The scheme that created letter grades for public schools was a political hatchling, and these continuously-tweaked report cards remain a political gimmick to this date. Superintendent of Education John White says as much in his press release when he writes, “Changes made to the formula have led to real increases in student achievement.”
Changes in formulas don’t lead to academic achievement. They simply produce the results that the person writing the report wants to show.
One year, radical changes to public education can be justified by the formula’s report. The next year, when politicians want to show that their reform schemes are working, a simple tweak of the formula can illustrate “amazing improvements.”
He who controls the formula controls the public’s perception of our schools.
Even if one is a loyal disciple of letter grades for schools, shouldn’t one ask why every aspect of a school’s performance is represented by a single grade?
When a child comes home from school with grades in English, math, science and social studies, parents have an idea of where the student is doing well and where improvements are needed.

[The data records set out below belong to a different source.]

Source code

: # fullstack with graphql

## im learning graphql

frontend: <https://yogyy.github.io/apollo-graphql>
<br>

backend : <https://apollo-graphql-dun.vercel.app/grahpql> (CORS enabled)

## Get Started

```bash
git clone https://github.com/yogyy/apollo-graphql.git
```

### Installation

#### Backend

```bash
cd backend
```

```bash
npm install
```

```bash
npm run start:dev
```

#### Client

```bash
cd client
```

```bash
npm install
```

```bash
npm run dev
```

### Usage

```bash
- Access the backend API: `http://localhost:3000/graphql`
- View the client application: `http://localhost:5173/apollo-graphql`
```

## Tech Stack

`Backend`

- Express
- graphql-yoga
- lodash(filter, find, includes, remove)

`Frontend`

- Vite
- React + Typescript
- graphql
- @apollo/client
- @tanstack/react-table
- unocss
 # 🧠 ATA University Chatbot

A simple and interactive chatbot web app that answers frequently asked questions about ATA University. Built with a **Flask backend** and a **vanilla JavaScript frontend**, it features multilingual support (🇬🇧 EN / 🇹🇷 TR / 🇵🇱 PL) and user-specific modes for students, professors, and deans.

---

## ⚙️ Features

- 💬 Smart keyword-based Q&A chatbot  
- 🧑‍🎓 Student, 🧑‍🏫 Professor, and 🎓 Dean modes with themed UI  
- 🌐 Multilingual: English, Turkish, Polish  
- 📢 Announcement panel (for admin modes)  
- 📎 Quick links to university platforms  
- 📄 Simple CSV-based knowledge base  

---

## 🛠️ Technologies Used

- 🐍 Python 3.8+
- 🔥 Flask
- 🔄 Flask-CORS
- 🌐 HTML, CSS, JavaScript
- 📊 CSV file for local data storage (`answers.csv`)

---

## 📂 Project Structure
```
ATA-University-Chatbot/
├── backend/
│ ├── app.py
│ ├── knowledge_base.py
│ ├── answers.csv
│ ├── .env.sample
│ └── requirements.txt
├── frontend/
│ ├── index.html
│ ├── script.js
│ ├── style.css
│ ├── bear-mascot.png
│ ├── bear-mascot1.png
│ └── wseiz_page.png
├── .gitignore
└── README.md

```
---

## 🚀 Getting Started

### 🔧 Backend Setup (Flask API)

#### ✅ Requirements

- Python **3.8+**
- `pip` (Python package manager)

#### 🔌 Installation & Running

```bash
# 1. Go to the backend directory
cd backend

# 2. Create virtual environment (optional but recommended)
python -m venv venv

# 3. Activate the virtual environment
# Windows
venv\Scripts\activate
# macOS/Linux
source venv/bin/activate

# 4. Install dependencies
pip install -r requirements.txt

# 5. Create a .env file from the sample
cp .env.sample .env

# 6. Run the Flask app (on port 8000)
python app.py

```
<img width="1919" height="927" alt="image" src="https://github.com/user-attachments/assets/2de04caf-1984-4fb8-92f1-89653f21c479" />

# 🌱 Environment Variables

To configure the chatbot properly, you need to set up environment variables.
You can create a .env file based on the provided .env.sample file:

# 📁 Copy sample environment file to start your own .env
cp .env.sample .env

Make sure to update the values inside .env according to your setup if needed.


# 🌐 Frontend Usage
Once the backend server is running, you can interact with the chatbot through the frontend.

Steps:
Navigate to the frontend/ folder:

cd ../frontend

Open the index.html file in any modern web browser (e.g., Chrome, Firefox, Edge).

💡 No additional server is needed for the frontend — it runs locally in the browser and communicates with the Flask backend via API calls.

In contrast, a single grade stamped on a school does nothing but create an impression of success or failure, without providing important information that we all know affects student and school performance.
A serious report for parents and the public would include measures of the condition or performance of a school or school district beyond standardized test scores.
Certainly, we should not use the same measuring stick for selective admission schools rated among the best in the nation that we use for alternative schools and our most challenged students.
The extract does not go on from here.